I’m a tech geek/dev/infosec-nerd/scuba diver/blacksmith/sword-fighter/crime fighter/ENTP/warcrafter/activist, and the former CTO and CSO at a business innovation agency in New York City. Tweet at me @snipeyhead or read more...
  • http://twitter.com/maxmanders Max Manders

    A wonderfully articulate article that, in my humble opinion, cuts straight to the heart of the issue. We’re not going to solve this issue overnight with platitudes and ill conceived empty gestures, nor are we going to solve myriad other issues, both in the tech industry and the world in general. I don’t want to go from a tight sexism-in-tech focus all the way out to people, opinions, prejudices in general; but all of the author’s points can probably be generalised and applied with equal validity to other prejudices and issues in and outside of our industry.

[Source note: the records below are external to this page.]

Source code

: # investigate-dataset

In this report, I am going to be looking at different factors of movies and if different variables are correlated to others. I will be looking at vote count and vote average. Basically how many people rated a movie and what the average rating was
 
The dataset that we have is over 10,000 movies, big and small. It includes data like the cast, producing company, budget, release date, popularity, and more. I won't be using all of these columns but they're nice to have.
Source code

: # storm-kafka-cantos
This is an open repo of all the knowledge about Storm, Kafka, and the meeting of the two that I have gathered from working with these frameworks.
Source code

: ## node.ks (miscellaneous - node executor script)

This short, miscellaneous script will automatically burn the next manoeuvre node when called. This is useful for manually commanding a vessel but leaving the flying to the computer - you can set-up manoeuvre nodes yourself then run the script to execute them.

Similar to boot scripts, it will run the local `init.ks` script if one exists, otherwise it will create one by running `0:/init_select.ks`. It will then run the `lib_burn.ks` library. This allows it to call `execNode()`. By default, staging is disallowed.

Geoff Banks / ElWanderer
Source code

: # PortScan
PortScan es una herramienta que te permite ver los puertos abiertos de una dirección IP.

I don’t think we can start to address these issues until we acknowledge and begin to address the fact that these are symptoms perceived by those in our particular industry of a more industry agnostic problem.

    To quote the author on Twitter “… [She is] shocked the flames haven’t started yet …”. It’s sad that this has come to be expected of responses to someone voicing their opinions on this particular subject.

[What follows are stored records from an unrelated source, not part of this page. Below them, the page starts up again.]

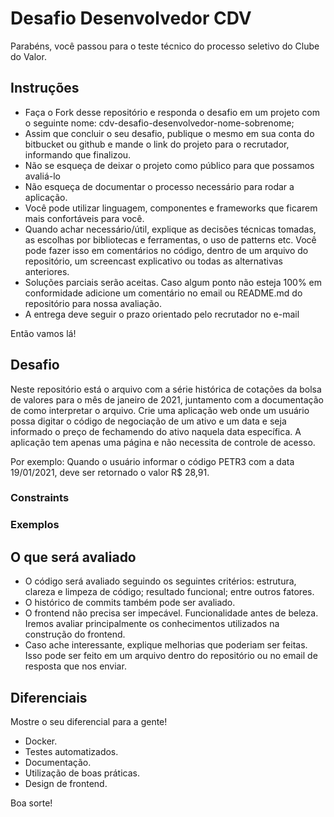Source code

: # Desafio Desenvolvedor CDV #

Parabéns, você passou para o teste técnico do processo seletivo do Clube do Valor.

## Instruções ##

* Faça o Fork desse repositório e responda o desafio em um projeto com o seguinte nome: cdv-desafio-desenvolvedor-nome-sobrenome;
* Assim que concluir o seu desafio, publique o mesmo em sua conta do bitbucket ou github e mande o link do projeto para o recrutador, informando que finalizou.
* Não se esqueça de deixar o projeto como público para que possamos avaliá-lo
* Não esqueça de documentar o processo necessário para rodar a aplicação.
* Você pode utilizar linguagem, componentes e frameworks que ficarem mais confortáveis para você.
* Quando achar necessário/útil, explique as decisões técnicas tomadas, as escolhas por bibliotecas e ferramentas, o uso de patterns etc. Você pode fazer isso em comentários no código, dentro de um arquivo do repositório, um screencast explicativo ou todas as alternativas anteriores.
* Soluções parciais serão aceitas. Caso algum ponto não esteja 100% em conformidade adicione um comentário no email ou README.md do repositório para nossa avaliação.
* A entrega deve seguir o prazo orientado pelo recrutador no e-mail

Então vamos lá!

## Desafio ##

Neste repositório está o arquivo com a série histórica de cotações da bolsa de valores para o mês de janeiro de 2021, juntamento com a documentação de como interpretar o arquivo. 
Crie uma aplicação web onde um usuário possa digitar o código de negociação de um ativo e um data e seja informado o preço de fechamendo do ativo naquela data específica.
A aplicação tem apenas uma página e não necessita de controle de acesso.

Por exemplo:
Quando o usuário informar o código PETR3 com a data 19/01/2021, deve ser retornado o valor R$ 28,91.

### Constraints ###



### Exemplos ###



## O que será avaliado ##

* O código será avaliado seguindo os seguintes critérios: estrutura, clareza e limpeza de código; resultado funcional; entre outros fatores.
* O histórico de commits também pode ser avaliado.
* O frontend não precisa ser impecável. Funcionalidade antes de beleza. Iremos avaliar principalmente os conhecimentos utilizados na construção do frontend.
* Caso ache interessante, explique melhorias que poderiam ser feitas. Isso pode ser feito em um arquivo dentro do repositório ou no email de resposta que nos enviar.

## Diferenciais ##

Mostre o seu diferencial para a gente!

* Docker.
* Testes automatizados.
* Documentação.
* Utilização de boas práticas.
* Design de frontend.


Boa sorte!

    • http://www.snipe.net snipe

      Thank you for your thoughts, Max. I think what’s arguably worse than the fact that I’m already bracing for the flames is the deluge of thanks I am getting via DM, email and Facebook private message, from many men and even some women.

      They feel that they can’t say they agree with me publicly, because the crazy that has come to surround this issue turns into career suicide if you disagree with it in the slightest. Same thing happened with Donglegate. Was so sad to see so many people who couldn’t agree in public for fear of repercussions. People I deeply respect in the industry.

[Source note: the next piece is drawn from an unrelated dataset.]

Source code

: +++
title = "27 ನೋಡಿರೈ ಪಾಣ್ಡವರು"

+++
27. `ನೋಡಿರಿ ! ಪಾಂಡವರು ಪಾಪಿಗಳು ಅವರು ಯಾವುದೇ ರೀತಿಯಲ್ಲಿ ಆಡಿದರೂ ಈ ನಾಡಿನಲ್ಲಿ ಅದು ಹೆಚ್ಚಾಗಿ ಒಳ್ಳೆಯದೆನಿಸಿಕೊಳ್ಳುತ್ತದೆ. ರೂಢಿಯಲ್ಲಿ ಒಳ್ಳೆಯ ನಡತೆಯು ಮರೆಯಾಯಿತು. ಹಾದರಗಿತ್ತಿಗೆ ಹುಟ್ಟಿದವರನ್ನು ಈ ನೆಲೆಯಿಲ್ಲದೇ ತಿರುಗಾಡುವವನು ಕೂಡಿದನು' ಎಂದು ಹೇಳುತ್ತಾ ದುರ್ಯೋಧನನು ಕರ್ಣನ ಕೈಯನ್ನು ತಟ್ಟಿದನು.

      Grown men and women can’t even speak frankly and honestly about how they feel. And yet we somehow think that free repos are going to fix what’s broken here?

      • http://twitter.com/maxmanders Max Manders

        You’re preaching to the choir, as they say. Whatever the subject, whoever the audience, there are always going to be haters. I think people forget that in this grand quest for diversity of all sorts, human nature dictates that there are necessarily going to be a diverse range of opinions to go with it, some of which we won’t all agree with. Which goes back to your original point that we all have our own opinions, we are all entitled to air those opinions, and in doing so, people might get pissed off. Sometimes you’ll be the one pissing others off! Either way, sometimes we have to suck it up, rise above it, and get on with more important things in life!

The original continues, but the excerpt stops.